Your objective
What is the number of lines in the entries that include the word "data"? Respond with the number only.
^^^^^^^^
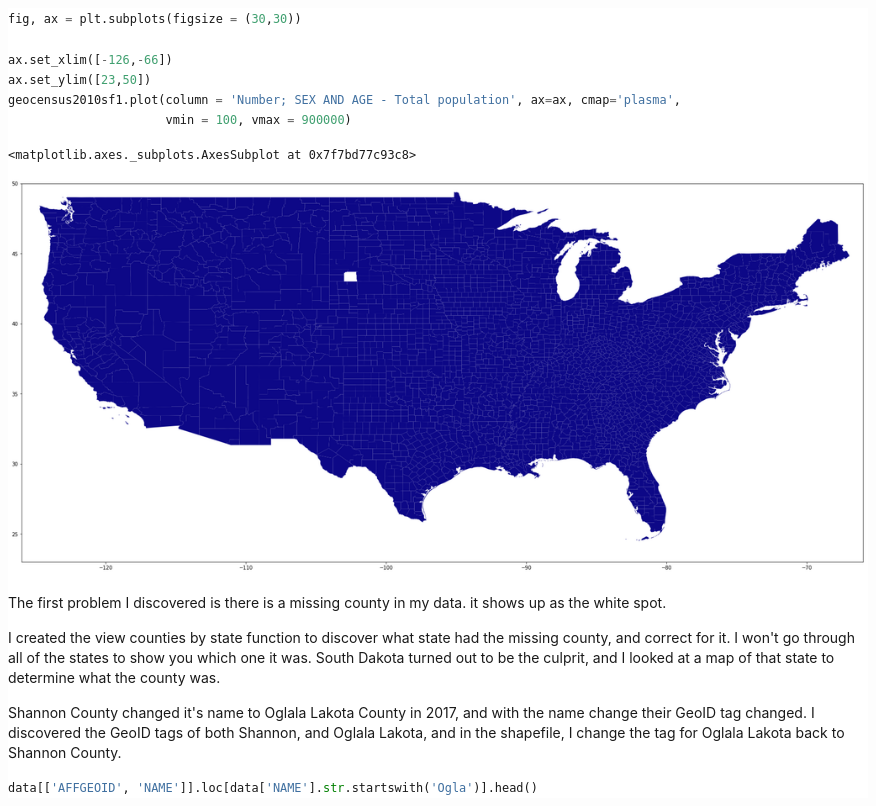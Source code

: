 

```python
fig, ax = plt.subplots(figsize = (30,30))

ax.set_xlim([-126,-66])
ax.set_ylim([23,50])
geocensus2010sf1.plot(column = 'Number; SEX AND AGE - Total population', ax=ax, cmap='plasma', 
                      vmin = 100, vmax = 900000)
```




    <matplotlib.axes._subplots.AxesSubplot at 0x7f7bd77c93c8>




![png](output_13_1.png)


<p>The first problem I discovered is there is a missing county in my data. it shows up as the white spot.</p>
<p>I created the view counties by state function to discover what state had the missing county, and correct for it.  I won't go through all of the states to show you which one it was. South Dakota turned out to be the culprit, and I looked at a map of that state to determine what the county was.</p>
<p>Shannon County changed it's name to Oglala Lakota County in 2017, and with the name change their GeoID tag changed. I discovered the GeoID tags of both Shannon, and Oglala Lakota, and in the shapefile, I change the tag for Oglala Lakota back to Shannon County.</p>


```python
data[['AFFGEOID', 'NAME']].loc[data['NAME'].str.startswith('Ogla')].head()
```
^^^^^^^^
Exercise solution
2